Google a clairement exposé sa position : le secteur de la cryptomonnaie devra revoir sa sécurité, passer à la cryptographie post-quantique et remédier à la vulnérabilité des portefeuilles. Cela ne semble pas être un marché sur lequel l'entreprise est prête à parier à long terme. Dans ce contexte, l'IA semblait bien plus pratique. Contrairement à la cryptomonnaie, elle s'intègre directement aux produits existants : recherche, publicité, cloud, messagerie électronique et navigateurs.
Alphabet n'est pas seule dans la course à l'IA. Meta, Amazon et Microsoft ont également publié leurs résultats. Toutes investissent massivement dans l'IA et la mise en place d'infrastructures, mais la réaction du marché montre que les investisseurs commencent à faire la distinction entre les résultats concrets et les promesses, rapporte Bloomberg.

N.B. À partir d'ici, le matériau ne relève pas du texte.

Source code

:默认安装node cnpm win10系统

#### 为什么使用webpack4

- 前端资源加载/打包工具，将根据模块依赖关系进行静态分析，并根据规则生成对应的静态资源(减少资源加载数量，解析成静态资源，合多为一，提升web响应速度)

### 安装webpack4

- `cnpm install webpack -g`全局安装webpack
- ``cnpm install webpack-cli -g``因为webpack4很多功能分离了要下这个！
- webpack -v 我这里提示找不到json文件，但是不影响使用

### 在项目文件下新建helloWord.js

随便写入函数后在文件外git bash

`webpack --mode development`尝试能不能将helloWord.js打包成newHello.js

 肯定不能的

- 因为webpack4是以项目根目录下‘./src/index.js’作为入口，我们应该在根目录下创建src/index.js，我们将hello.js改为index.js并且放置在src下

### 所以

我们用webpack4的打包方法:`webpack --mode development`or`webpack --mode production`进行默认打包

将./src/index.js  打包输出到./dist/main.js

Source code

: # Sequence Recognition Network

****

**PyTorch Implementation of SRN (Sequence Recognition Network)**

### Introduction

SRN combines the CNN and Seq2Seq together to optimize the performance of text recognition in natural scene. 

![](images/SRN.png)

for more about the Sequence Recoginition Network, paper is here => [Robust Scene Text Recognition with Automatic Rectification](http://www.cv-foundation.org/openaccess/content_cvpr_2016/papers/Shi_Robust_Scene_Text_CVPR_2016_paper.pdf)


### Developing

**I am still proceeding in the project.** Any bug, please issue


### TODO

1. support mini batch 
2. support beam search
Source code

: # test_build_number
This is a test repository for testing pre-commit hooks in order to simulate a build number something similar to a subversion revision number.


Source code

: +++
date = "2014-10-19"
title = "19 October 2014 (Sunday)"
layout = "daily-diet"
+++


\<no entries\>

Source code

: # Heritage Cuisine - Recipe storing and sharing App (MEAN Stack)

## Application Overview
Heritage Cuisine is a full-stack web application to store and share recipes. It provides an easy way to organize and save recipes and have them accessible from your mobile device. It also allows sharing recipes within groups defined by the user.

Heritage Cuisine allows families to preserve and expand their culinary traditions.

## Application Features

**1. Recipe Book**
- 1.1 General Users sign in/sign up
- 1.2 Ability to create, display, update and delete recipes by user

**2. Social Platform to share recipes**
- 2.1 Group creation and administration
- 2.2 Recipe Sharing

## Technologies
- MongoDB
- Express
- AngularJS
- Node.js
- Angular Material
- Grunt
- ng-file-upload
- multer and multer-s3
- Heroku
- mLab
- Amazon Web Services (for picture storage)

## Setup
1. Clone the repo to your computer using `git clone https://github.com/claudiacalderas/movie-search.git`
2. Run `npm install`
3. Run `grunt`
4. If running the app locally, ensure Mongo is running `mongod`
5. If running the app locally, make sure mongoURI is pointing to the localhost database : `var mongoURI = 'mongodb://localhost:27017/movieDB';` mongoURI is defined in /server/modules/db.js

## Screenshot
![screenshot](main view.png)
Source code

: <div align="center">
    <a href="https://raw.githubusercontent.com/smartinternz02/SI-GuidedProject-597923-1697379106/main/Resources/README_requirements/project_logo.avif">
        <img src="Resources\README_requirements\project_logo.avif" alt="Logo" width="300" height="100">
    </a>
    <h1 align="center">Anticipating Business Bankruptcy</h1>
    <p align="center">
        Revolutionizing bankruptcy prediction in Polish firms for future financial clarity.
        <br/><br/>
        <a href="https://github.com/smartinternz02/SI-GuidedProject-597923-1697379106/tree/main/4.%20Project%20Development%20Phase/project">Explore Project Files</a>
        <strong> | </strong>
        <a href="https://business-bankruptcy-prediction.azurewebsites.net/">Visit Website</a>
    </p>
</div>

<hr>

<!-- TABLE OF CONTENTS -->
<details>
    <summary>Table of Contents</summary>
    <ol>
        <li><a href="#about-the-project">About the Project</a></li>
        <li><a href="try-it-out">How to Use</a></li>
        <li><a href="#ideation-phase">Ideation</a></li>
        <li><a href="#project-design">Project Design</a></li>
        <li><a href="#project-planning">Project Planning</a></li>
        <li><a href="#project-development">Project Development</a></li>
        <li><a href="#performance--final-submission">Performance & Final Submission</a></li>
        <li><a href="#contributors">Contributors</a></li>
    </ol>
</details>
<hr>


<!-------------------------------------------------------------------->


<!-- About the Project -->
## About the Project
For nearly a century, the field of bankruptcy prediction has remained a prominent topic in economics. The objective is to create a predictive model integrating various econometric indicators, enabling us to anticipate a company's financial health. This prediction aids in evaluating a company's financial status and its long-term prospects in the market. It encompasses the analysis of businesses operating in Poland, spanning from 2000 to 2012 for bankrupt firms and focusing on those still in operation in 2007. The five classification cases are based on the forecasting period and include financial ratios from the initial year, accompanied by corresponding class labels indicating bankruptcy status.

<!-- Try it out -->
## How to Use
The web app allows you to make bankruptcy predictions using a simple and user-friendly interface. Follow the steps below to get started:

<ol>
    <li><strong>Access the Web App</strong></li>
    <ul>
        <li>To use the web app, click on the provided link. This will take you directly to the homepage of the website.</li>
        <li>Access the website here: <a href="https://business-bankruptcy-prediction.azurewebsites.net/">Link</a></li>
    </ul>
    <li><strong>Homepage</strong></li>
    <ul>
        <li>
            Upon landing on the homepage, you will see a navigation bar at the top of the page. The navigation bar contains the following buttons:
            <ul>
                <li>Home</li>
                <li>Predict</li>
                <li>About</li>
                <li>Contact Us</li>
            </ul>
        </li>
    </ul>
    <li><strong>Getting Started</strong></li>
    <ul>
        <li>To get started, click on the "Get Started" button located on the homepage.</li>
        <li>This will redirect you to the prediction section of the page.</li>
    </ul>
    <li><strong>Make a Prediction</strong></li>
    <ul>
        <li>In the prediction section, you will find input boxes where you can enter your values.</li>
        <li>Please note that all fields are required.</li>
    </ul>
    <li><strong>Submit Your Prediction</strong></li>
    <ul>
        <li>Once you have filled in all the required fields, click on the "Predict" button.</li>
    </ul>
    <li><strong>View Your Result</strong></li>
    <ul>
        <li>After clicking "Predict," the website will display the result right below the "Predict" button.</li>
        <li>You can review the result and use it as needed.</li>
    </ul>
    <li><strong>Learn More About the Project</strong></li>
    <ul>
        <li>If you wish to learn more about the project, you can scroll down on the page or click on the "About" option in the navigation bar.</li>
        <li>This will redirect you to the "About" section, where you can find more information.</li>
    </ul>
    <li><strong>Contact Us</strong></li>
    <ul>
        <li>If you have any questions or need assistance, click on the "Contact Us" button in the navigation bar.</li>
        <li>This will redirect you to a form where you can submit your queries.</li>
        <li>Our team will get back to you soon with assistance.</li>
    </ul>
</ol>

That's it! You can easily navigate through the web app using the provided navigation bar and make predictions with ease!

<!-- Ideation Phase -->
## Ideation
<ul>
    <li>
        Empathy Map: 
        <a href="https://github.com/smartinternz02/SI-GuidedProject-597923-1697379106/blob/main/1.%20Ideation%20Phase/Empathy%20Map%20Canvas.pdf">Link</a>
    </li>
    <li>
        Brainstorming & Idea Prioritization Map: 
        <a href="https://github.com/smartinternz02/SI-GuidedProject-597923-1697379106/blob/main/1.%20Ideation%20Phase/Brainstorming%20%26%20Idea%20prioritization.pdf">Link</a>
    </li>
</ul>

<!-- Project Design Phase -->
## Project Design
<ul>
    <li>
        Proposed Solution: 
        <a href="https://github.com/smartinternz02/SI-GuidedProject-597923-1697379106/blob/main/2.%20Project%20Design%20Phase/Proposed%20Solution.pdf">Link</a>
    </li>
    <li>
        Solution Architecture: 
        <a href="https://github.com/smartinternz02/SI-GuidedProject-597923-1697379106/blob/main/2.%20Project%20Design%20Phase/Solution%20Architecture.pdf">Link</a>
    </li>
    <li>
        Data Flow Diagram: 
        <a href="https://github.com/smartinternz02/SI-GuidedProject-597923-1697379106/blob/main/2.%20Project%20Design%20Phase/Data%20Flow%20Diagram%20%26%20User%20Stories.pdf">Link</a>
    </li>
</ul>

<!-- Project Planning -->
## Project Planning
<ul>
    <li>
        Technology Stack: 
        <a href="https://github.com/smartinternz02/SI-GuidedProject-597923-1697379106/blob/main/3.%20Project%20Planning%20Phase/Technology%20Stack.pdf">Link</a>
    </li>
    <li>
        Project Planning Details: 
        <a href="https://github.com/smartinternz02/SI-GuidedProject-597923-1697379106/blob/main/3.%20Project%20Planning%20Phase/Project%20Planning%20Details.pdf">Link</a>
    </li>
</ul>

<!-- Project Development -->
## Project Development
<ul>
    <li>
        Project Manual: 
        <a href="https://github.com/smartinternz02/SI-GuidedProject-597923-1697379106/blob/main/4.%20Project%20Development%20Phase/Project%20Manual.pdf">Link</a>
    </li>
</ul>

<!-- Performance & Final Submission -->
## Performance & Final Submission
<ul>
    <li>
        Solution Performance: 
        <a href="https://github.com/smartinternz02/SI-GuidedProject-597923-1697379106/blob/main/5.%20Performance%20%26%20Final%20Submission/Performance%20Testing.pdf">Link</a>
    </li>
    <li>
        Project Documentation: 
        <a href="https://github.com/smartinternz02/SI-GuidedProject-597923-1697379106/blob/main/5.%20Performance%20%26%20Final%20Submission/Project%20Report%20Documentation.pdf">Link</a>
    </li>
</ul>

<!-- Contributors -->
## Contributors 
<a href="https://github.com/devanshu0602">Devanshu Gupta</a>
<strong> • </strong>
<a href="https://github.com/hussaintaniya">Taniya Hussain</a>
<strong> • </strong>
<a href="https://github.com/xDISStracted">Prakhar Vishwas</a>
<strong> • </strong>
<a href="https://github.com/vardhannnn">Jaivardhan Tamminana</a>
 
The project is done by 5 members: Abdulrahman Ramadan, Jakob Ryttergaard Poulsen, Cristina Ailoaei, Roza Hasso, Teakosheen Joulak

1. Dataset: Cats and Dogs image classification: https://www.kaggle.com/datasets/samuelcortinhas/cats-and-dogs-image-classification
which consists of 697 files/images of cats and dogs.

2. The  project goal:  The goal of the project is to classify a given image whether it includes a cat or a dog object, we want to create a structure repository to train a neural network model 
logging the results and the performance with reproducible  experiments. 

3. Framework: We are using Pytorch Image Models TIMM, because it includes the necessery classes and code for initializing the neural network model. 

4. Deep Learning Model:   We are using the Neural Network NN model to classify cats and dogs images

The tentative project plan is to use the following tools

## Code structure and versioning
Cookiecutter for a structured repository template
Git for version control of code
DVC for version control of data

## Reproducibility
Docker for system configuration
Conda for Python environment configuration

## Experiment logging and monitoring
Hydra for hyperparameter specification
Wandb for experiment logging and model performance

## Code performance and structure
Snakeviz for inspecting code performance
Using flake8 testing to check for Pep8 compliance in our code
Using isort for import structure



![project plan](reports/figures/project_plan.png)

Meta, par exemple, a relevé ses prévisions de dépenses d'investissement à 145 milliards de dollars, mais son action a chuté de plus de 6 % après la publication du rapport. Le problème principal est l'absence de rendements clairs : l'entreprise n'a pas d'activité cloud, et ses produits d'IA n'ont pas encore démontré un engagement ou une monétisation comparables. Même la direction admet qu'elle manque d'une feuille de route précise.
Amazon et Microsoft semblent plus stables, mais sans percée notable. AWS a progressé de 28 %, conformément aux attentes. Les investisseurs ont réagi avec prudence : des performances solides, mais aucune surprise majeure à la hausse. Dans ce contexte, Google s’est démarqué — non seulement en augmentant ses dépenses, mais aussi en produisant des résultats tangibles.
Pourquoi cela a fonctionné
L'IA renforce déjà les produits phares de Google. Dans le domaine de la recherche, les réponses générées par l'IA augmentent l'utilisation, tandis que dans la publicité, les algorithmes améliorent le ciblage et l'efficacité des campagnes.
Dans le cloud, la transition est encore plus évidente : les entreprises n'achètent plus seulement des serveurs — elles achètent des solutions d'IA complètes, incluant l'entraînement des modèles, le traitement des données et l'infrastructure. C'est pourquoi la demande des entreprises stimule la croissance.
Google contrôle également l'ensemble de la pile. L'entreprise dispose de ses propres puces TPU, de ses propres centres de données, de ses propres modèles Gemini et de sa propre plateforme cloud. Elle commence désormais à vendre ces puces à des tiers, pénétrant ainsi un marché auparavant dominé par Nvidia.
C'est ce qui distingue l'IA de la cryptomonnaie dans l'histoire de Google. La cryptomonnaie est restée un marché externe, caractérisé par des risques réglementaires, des incertitudes et des expérimentations en matière d'infrastructure. L'IA, en revanche, est devenue une technologie que Google peut intégrer à la quasi-totalité de ses produits. C'est pourquoi le marché ne réagit pas à un engouement médiatique, mais à un modèle économique clair.